We got the Real Time With Bill Maher star on the phone to talk about this weekend’s live show at the Berklee Performance Center in Boston, George Bush, his regular gig (Real Time returns to HBO on Aug. 24), who he likes for president, and the already buzzed-about documentary on religion he’s shot with Borat director Larry Charles.

ENTERTAINMENT WEEKLY: Real Time‘s been off the air since May. You been fine-tuning your stand-up set since then?
BILL MAHER: Yeah. I’ve been on the road trying to get it just right. I think it’s as tight as a gnat’s…rectum. [Laughs] Or whatever word we can use.

With a title like The Decider, it sounds like you’re going to take on President Bush in a big way.
Well, this is really my last shot at him. He’ll be out of office if I do another special, because it would be down the road, in 2009. And you know, when I was first critical of him, people were against me. He was a popular guy, even as far back as when he was running the first time. But I was not a fan, and I used to say so. I don’t think they liked that at ABC [which canceled Maher’s Politically Incorrect after he came under fire for remarks he made after 9/11]. And it’s sort of a little bit of a sweet payback that the country has turned around on that. I feel great that they’re all with me on the subject now. [Laughs]

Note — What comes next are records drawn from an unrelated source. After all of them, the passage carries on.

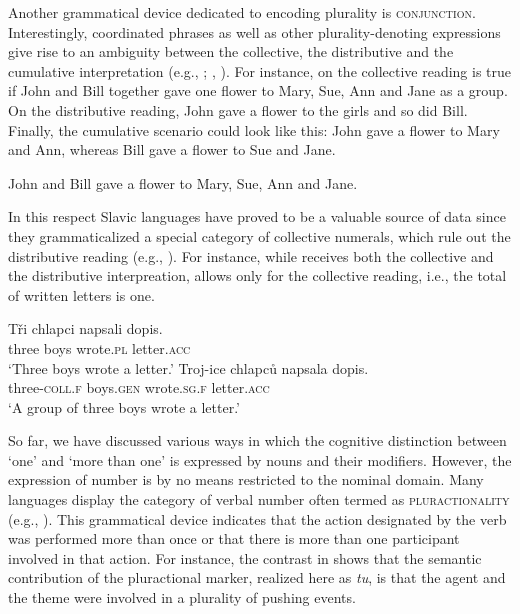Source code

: \documentclass[output=paper]{langscibook}
\begin{document}
\noindent Another grammatical device dedicated to encoding plurality is \textsc{conjunction}. Interestingly, coordinated phrases as well as other plurality-denoting expressions give rise to an ambiguity between the collective, the distributive and the cumulative interpretation (e.g., \citealt{scha1981distributive, link1983logical, beck_sauerland2000cumulation, landman2000events}; , ). For instance,  on the collective reading is true if John and Bill together gave one flower to Mary, Sue, Ann and Jane as a group. On the distributive reading, John gave a flower to the girls and so did Bill. Finally, the cumulative scenario could look like this: John gave a flower to Mary and Ann, whereas Bill gave a flower to Sue and Jane.

\ea John and Bill gave a flower to Mary, Sue, Ann and Jane. \\ \hfill \citep[362]{beck_sauerland2000cumulation}\label{doc-wag:ex:conjunction}
\z

\noindent In this respect Slavic languages have proved to be a valuable source of data since they grammaticalized a special category of collective numerals, which rule out the distributive reading (e.g., \citealt{docekal2012atoms, wagiel2015sums}). For instance, while  receives both the collective and the distributive interpreation,  allows only for the collective reading, i.e., the total of written letters is one.

\ea \ea \gll Tři chlapci napsali dopis.\\
three boys wrote\textsc{.pl} letter\textsc{.acc}\\
\glt `Three boys wrote a letter.'\label{doc-wag:ex:czech-numeral} %
\ex \gll Troj-ice chlapců napsala dopis.\\
three-\textsc{coll.f} boys\textsc{.gen} wrote\textsc{.sg.f} letter\textsc{.acc}\\ %
\glt `A group of three boys wrote a letter.' \\ \hfill \citep[Czech;][113, adapted]{docekal2012atoms}\label{doc-wag:ex:czech-collective}
\z 
\z 

\noindent So far, we have discussed various ways in which the cognitive distinction between `one' and `more than one' is expressed by nouns and their modifiers. However, the expression of number is by no means restricted to the nominal domain. Many languages display the category of verbal number often termed as \textsc{pluractionality} (e.g., \citealt[Ch.~13]{lasersohn1995plurality}). This grammatical device indicates that the action designated by the verb was performed more than once or that there is more than one participant involved in that action. For instance, the contrast in  shows that the semantic contribution of the pluractional marker, realized here as \textit{tu}, is that the agent and the theme were involved in a plurality of pushing events.
\end{document}

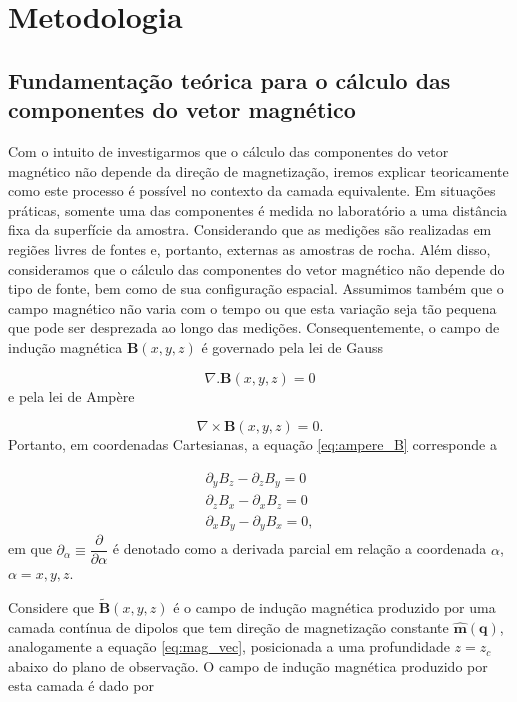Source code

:\chapter{Metodologia}
\label{chap:metodolodia_part2}

\section{Fundamentação teórica para o cálculo das componentes do vetor magnético}

Com o intuito de investigarmos que o cálculo das componentes do vetor magnético não depende da direção de magnetização, iremos explicar teoricamente como este processo é possível no contexto da camada equivalente. Em situações práticas, somente uma das componentes é medida no laboratório a uma distância fixa da superfície da amostra. Considerando que as medições são realizadas em regiões livres de fontes e, portanto, externas as amostras de rocha. Além disso, consideramos que o cálculo das componentes do vetor magnético não depende do tipo de fonte, bem como de sua configuração espacial. Assumimos também que o campo magnético não varia com o tempo ou que esta variação seja tão pequena que pode ser desprezada ao longo das medições. Consequentemente, o campo de indução magnética $\mathbf{B}(x,y,z)$ é governado pela lei de Gauss

\begin{equation}
\nabla . \mathbf{B} (x,y,z) = 0
\label{eq:gauss_B}
\end{equation}
e pela lei de Ampère 

\begin{equation}
\nabla \times \mathbf{B} (x,y,z) = 0.
\label{eq:ampere_B}
\end{equation}
Portanto, em coordenadas Cartesianas, a equação \ref{eq:ampere_B} corresponde a 

\begin{equation}
\begin{split}
\partial_y B_z - \partial_z B_y = 0 \\
\partial_z B_x - \partial_x B_z = 0 \\
\partial_x B_y - \partial_y B_x = 0, 
\end{split}
\label{eq:ampere_B_condicao}
\end{equation}
em que $\partial_\alpha \equiv \dfrac{\partial}{\partial \alpha}$ é denotado como a derivada parcial em relação a coordenada $\alpha$, $\alpha=x,y,z$. 

Considere que $\tilde{\mathbf{B}}(x,y,z)$ é o campo de indução magnética produzido por uma camada contínua de dipolos que tem direção de magnetização constante $\hat{\mathbf{m}} (\mathbf{q})$, analogamente a equação \ref{eq:mag_vec}, posicionada a uma profundidade $z=z_c$ abaixo do plano de observação. O campo de indução magnética produzido por esta camada é dado por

Since you went on hiatus, he’s been in trouble again, on Iraq at least.
But ”Will he change?” is the question. And I promise you he won’t. And the reason I know that is because the other day during his press conference — did you see him talking about being loved? That’s the sign of death. Because when a president says, [imitates a Bush drawl] ”Sure, everybody’d like to be loved,” that means he’s already written off the present. See, he’s convinced himself that the decisions he’s making now — even though they’re getting him hated by everyone, including his own party — are going to be seen as brave decisions in, you know, like, 5 million years. Way down the road. That’s what a genius he is, you see. Not recognized in his own lifetime. He’s like the Van Gogh of presidents — never sold one in his lifetime, but wait!

What else is on your mind lately?
Everything! I don’t want people to think [the special] is just on Bush. I cover Iraq, prescription drugs, health, food, men, women, sex. What else? The environment. Immigration this year, big issue. And of course religion. My fave!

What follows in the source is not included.